Sir Albert asentó con la cabeza y se fue. Al llegar a las caballerizas solo tuvo que preparar a su caballo y montarlo, para dirigirse al encuentro de sus hombres. Sus hombres, que grandes le sonaban esas palabras, eran como un eco enorme de algo. Un eco de algo que lo hacía sentirse grande a él también, hasta eso se notaba a su paso por la ciudad donde su barbilla estaba más alta de lo que había estado nunca en toda su vida. Hasta el trotar de su caballo era hermoso, elegante y muy altivo, como si supiera de alguna forma que ahora podía sentirse orgulloso de ser la montura de ese hombre. A pesar de que el trote de su orgulloso corcel era muy pausado, no tardó en llegar al encuentro de los hombres que lo esperaban para que los guiase. Algunos le eran del todo desconocidos pero otros eran muy familiares para él, como el anteriormente citado Sir Arthur o Sir Gabriel. Era una imagen maravillosa para él, el ver a tantos caballeros y escuderos, corceles y armas, todos y todo en una misma zona y todo para él. Los caballeros le empezaron a saludar y a presentarse.
Después de un rato de que los caballeros que le eran desconocidos se presentaran y los que eran sus compañeros habituales le saludaran, estos empezaron a presentar también a sus escuderos, todos diciendo los magníficos futuros caballeros que serían. Entonces Sir Albert cayó en la cuenta de que no tenía escudero, casi se ruboriza hasta que apareció un jovencito de piel muy morena y pelo negro desordenado, este se acercó al caballero.
-¿Vos sois Sir Albert, no es cierto? –dijo el muchacho.
-Si, yo soy Sir Albert, ¿Y tú quién eres?
-Mi nombre es Amad, soy vuestro escudero y guía –dijo el muchacho con una sonrisa en los labios.
-¿Escudero y guía? ¿Tú vas a ser nuestro guía, jovencito? ¿Cómo es eso posible? –al caballero tal cosa le parecía improbable. El niño para escudero estaba bien pero no para guía, era demasiado joven, ¿Cómo podía saber un niño cual era el camino correcto si a lo mejor nunca había salido de las faldas de su madre?
-Oh, Sir Albert, miradlo, el niño nos guiará porque es de esas tierras. Él pertenecía a tierra infiel, pero no os preocupeís, es de confianza. Es uno de los pocos moros de confianza –dijo Sir Peter, mientras le pasaba la mano por el pelo al jovencito hasta despeinarlo.

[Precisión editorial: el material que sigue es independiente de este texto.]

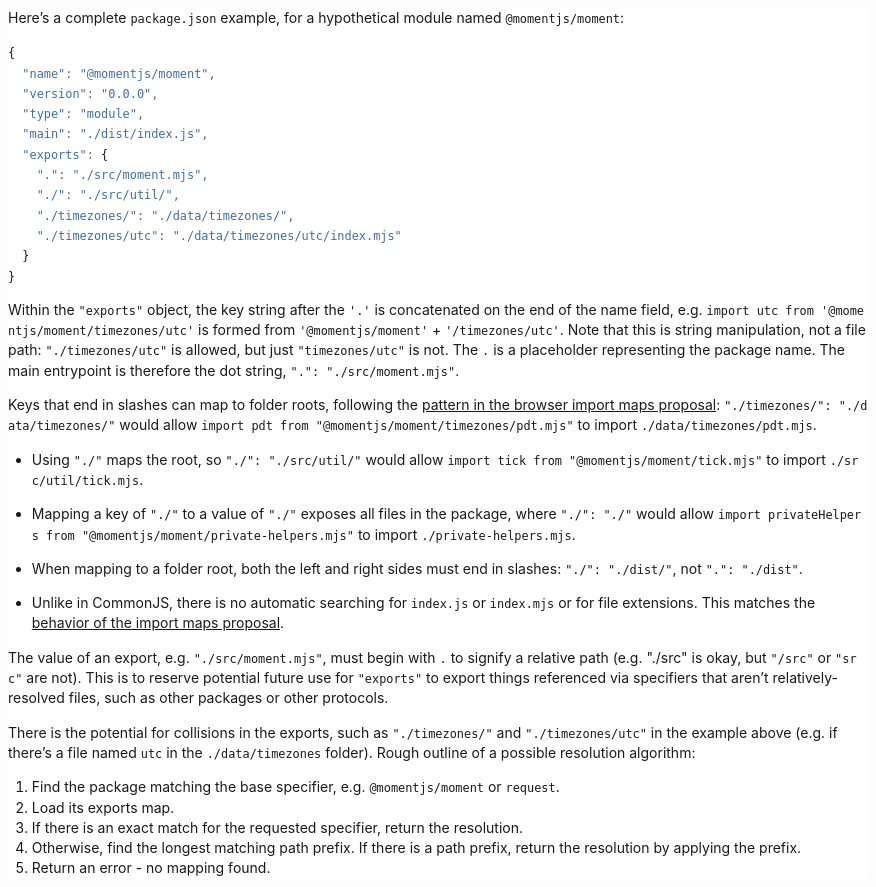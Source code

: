 Here’s a complete `package.json` example, for a hypothetical module named `@momentjs/moment`:

```js
{
  "name": "@momentjs/moment",
  "version": "0.0.0",
  "type": "module",
  "main": "./dist/index.js",
  "exports": {
    ".": "./src/moment.mjs",
    "./": "./src/util/",
    "./timezones/": "./data/timezones/",
    "./timezones/utc": "./data/timezones/utc/index.mjs"
  }
}
```

Within the `"exports"` object, the key string after the `'.'` is concatenated on the end of the name field, e.g. `import utc from '@momentjs/moment/timezones/utc'` is formed from `'@momentjs/moment'` + `'/timezones/utc'`. Note that this is string manipulation, not a file path: `"./timezones/utc"` is allowed, but just `"timezones/utc"` is not. The `.` is a placeholder representing the package name. The main entrypoint is therefore the dot string, `".": "./src/moment.mjs"`.

Keys that end in slashes can map to folder roots, following the [pattern in the browser import maps proposal](https://github.com/WICG/import-maps#packages-via-trailing-slashes): `"./timezones/": "./data/timezones/"` would allow `import pdt from "@momentjs/moment/timezones/pdt.mjs"` to import `./data/timezones/pdt.mjs`.

- Using `"./"` maps the root, so `"./": "./src/util/"` would allow `import tick from "@momentjs/moment/tick.mjs"` to import `./src/util/tick.mjs`.

- Mapping a key of `"./"` to a value of `"./"` exposes all files in the package, where `"./": "./"` would allow `import privateHelpers from "@momentjs/moment/private-helpers.mjs"` to import `./private-helpers.mjs`.

- When mapping to a folder root, both the left and right sides must end in slashes: `"./": "./dist/"`, not `".": "./dist"`.

- Unlike in CommonJS, there is no automatic searching for `index.js` or `index.mjs` or for file extensions. This matches the [behavior of the import maps proposal](https://github.com/WICG/import-maps#packages-via-trailing-slashes).

The value of an export, e.g. `"./src/moment.mjs"`, must begin with `.` to signify a relative path (e.g. "./src" is okay, but `"/src"` or `"src"` are not). This is to reserve potential future use for `"exports"` to export things referenced via specifiers that aren’t relatively-resolved files, such as other packages or other protocols.

There is the potential for collisions in the exports, such as `"./timezones/"` and `"./timezones/utc"` in the example above (e.g. if there’s a file named `utc` in the `./data/timezones` folder).
Rough outline of a possible resolution algorithm:

1. Find the package matching the base specifier, e.g. `@momentjs/moment` or `request`.
1. Load its exports map.
1. If there is an exact match for the requested specifier, return the resolution.
1. Otherwise, find the longest matching path prefix. If there is a path prefix, return the resolution by applying the prefix.
1. Return an error - no mapping found.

-Ah, claro, bueno, está bien. Es un placer conocerte, joven Amad.
-El placer es mío, mi lord. Mejor comenzamos ya la marcha, señor, si os parece bien. Nos queda un largo camino por delante –el joven hablaba con timidez, aunque también había gran respeto y algo de miedo en su tono de voz.
-Si, bueno, si tú lo crees conveniente, comencemos con la marcha.